In the monastery authority lies with the Abbot, who represents Christ. This means three things.

  • The Abbot must govern with the utmost care.
  • The Abbot is responsible for souls.
  • The monks are to obey the Abbot.

The Abbot or "father" shepherds the monks along the path of Divine life. He is to ensure that they keep the Rule, and grow in holiness and virtue. He does this by word and example. Being a man of prayer, he is to feed his sheep with knowledge and the wisdom of God. Being faithful to monastic discipline, he is to show his sheep a good example. If a monk strays, the Abbot is to correct him in an appropriate manner.
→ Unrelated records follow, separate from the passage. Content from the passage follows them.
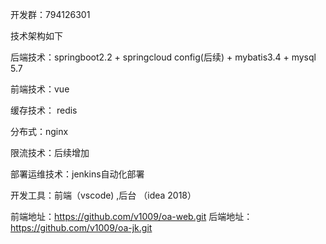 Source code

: 开发群：794126301

技术架构如下

后端技术：springboot2.2 + springcloud config(后续) + mybatis3.4 + mysql 5.7

前端技术：vue

缓存技术： redis

分布式：nginx

限流技术：后续增加

部署运维技术：jenkins自动化部署

开发工具：前端（vscode) ,后台 （idea 2018）

前端地址：https://github.com/v1009/oa-web.git
后端地址：https://github.com/v1009/oa-jk.git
Depending upon the temperament of the brother and the severity of the fault, the abbot must strike a balance between firmness and compassion, justice and mercy. Above all, though, love and kindness for the brother must prevail.

Holding such authority, the Abbot is responsible for souls. He must be ever mindful that he will have to answer to God for how well or how poorly he has executed his office. If he does poorly, he will be culpable for not only his own faults but also those of his charges. The Abbot must be ever dependent upon the grace of God to execute his grave responsibility.

Finally, the monks are to obey the Abbot in all humility and truth. God expresses His will for the monk through his Abbot. To obey the Abbot is to obey Christ Himself. Regardless of the command, if it is legitimate, the obedience is to be whole-hearted.